London, Dec 20: British Prime Minister Theresa May spoke to Donald Trump about their countrys very different positions on Jerusalem, but it was left unclear whether the US President would visit London in February 2018 to open a new American embassy.
The call on Tuesday evening between the two leaders came 13 days after May had announced she would speak to Trump about his decision to recognise Jerusalem as the capital of Israel, a position at odds with the policy pursued by London and almost all other UN member states, which argue that the fate of the city should be decided in comprehensive negotiations, reports the Guardian.
Asked if the two-week delay amounted to a snub by Trump, a spokesman for May said the pair had “a good relationship”, which included being able to differ on some matters.
“The Prime Minister has always been clear on these matters that part of having a special relationship is that where there are times you don’t agree, you can say so,” the spokesman said.

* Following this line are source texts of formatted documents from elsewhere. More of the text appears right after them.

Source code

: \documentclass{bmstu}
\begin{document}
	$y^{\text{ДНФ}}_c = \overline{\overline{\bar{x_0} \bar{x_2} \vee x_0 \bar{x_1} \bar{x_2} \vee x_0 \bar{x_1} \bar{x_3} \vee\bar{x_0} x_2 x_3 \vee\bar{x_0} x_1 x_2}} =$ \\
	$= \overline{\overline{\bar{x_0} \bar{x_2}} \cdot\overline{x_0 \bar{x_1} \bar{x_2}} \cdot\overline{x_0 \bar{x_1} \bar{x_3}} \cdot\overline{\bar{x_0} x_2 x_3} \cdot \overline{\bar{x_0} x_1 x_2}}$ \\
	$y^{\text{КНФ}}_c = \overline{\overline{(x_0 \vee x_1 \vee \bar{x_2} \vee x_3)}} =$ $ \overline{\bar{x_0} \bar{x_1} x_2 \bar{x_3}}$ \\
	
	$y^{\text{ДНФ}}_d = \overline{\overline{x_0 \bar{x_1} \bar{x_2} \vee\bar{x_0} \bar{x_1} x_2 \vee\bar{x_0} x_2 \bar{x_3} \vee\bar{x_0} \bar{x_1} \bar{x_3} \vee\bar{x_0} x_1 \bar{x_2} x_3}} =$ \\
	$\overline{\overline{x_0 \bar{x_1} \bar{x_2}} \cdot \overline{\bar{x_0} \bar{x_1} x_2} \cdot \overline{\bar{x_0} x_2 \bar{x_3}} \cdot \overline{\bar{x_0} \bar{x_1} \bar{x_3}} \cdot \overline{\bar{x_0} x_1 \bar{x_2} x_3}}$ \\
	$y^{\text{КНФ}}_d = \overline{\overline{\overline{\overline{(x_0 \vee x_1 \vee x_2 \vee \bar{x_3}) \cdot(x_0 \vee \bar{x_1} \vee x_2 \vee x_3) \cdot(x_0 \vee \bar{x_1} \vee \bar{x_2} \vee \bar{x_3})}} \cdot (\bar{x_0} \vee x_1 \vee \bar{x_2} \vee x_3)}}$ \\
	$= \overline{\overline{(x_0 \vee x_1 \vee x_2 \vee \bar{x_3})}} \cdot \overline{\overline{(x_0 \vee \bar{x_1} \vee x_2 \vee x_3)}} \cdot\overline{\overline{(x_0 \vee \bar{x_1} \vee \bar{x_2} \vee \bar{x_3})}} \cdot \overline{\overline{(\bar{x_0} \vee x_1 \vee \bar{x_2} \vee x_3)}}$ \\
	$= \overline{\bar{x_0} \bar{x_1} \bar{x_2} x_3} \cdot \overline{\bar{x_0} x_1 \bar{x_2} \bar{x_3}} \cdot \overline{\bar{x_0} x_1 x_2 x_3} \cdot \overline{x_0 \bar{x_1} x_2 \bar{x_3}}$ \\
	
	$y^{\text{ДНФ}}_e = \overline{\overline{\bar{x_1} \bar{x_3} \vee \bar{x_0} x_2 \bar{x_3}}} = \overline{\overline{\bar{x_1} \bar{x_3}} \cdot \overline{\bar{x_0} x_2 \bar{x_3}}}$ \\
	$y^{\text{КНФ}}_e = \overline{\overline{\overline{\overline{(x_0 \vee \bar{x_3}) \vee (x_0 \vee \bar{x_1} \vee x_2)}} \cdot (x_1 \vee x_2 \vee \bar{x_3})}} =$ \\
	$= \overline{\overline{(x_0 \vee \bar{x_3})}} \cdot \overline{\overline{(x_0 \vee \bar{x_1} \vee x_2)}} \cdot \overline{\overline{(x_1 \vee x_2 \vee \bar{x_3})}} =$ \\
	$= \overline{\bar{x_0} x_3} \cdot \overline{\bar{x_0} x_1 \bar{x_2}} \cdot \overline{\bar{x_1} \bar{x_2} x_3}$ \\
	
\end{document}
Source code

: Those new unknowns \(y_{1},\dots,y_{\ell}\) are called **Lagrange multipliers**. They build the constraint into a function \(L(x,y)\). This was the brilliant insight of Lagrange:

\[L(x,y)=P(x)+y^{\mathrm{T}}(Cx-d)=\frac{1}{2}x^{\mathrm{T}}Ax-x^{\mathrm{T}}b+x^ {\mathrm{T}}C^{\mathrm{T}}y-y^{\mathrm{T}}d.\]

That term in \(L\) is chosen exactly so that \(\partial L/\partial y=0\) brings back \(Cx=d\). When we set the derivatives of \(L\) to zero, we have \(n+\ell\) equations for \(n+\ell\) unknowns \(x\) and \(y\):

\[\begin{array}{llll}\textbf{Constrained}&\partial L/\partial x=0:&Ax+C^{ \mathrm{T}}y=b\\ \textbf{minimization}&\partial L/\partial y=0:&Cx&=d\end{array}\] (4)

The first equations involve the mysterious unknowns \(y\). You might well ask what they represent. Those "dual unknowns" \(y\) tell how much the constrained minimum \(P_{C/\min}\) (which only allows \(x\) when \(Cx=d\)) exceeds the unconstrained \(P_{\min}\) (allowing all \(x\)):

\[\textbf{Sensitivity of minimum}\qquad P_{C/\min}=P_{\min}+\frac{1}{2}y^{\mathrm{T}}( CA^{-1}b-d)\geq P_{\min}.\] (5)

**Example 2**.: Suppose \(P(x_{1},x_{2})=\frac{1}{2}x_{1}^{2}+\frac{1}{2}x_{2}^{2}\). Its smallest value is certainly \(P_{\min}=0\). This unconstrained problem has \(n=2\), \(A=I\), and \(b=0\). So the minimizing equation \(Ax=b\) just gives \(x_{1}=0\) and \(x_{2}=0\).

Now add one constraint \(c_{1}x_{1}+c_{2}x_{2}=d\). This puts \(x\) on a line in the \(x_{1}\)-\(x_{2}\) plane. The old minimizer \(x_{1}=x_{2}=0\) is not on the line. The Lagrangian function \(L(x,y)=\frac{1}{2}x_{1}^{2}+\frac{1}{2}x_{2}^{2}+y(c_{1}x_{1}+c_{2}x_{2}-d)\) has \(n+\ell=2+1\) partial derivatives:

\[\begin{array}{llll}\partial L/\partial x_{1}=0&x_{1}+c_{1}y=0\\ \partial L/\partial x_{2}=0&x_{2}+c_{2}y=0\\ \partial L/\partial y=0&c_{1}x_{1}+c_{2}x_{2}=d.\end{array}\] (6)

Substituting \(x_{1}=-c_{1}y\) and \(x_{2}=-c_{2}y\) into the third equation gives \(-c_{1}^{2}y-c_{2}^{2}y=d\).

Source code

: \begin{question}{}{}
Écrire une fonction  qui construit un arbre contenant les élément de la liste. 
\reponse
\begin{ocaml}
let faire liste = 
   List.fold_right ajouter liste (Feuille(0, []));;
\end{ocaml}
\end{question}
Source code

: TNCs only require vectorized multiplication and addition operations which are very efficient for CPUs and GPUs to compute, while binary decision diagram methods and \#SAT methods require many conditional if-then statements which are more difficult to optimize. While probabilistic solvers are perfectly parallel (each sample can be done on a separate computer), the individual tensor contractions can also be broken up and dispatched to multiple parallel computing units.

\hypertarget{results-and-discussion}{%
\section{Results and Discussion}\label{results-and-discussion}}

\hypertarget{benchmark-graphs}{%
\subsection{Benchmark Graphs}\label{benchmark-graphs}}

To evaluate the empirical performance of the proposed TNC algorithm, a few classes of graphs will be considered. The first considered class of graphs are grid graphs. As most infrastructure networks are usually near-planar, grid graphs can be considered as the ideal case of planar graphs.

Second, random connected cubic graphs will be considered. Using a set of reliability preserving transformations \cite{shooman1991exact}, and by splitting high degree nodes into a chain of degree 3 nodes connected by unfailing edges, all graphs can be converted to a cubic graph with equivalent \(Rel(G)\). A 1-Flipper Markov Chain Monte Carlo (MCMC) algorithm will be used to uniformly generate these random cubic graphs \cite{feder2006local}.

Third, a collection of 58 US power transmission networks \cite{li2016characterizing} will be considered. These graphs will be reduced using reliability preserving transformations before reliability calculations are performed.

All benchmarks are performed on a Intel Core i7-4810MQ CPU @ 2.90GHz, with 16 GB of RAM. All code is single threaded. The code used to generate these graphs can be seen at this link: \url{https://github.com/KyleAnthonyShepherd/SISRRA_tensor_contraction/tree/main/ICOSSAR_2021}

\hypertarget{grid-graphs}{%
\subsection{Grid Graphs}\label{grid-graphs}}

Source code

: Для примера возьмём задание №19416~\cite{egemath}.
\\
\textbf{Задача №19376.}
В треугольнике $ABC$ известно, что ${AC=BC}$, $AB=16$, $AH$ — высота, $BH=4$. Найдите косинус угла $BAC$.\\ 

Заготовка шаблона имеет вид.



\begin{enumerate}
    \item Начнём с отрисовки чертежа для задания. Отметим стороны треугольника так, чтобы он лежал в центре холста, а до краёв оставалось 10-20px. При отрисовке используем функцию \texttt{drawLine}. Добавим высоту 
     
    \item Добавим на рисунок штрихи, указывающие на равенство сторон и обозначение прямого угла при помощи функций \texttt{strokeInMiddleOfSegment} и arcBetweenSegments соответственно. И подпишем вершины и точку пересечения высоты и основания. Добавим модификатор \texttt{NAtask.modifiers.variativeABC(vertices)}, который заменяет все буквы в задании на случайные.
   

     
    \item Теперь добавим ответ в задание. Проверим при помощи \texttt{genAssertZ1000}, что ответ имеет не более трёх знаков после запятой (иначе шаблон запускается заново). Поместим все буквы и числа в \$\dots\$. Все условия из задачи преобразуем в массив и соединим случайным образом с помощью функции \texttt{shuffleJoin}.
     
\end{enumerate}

However, there was still no agreement on a Trump visit to the UK, which had been postponed because of fears that it would trigger mass demonstrations.
The US ambassador to the UK, Woody Johnson had said last week that he expected the President to visit London in the new year, raising expectations that he would fly in to open a new $800 million embassy complex in Battersea on the south bank of the Thames.
However, neither the Downing Street nor the White House confirmed a presidential visit, the Guardian reported.
A later statement from Downing Street said that May had offered condolences for Monday’s train derailment in Washington state and that they had “discussed the different positions we took on the recognition of Jerusalem as the Israeli capital, and agreed on the importance of the US bringing forward new proposals for peace and the international community supporting these efforts”.
Downing Street said May reported on progress in Brexit talks and the President and Prime Minister “wished each other a very Merry Christmas and looked forward to keeping in close touch”.
Earlier this month, Trump announced that the US would break with longstanding practice and recognise Jerusalem as Israel’s capital. Both Israelis and Palestinians claim the city, and the US and other countries have avoided taking a position on the matter.
The move has isolated Washington from almost all its allies, and forced a rare US veto of a UN Security Council resolution on Monday, when the 14 other council members, including the UK, voted to call for the US recognition of its status as Israeli capital be rescinded.
The White House press secretary, Sarah Sanders, said discussions with London about the visit were continuing.
“We are working with them to finalise the details, which we expect to announce soon,” Sanders said on Tuesday night.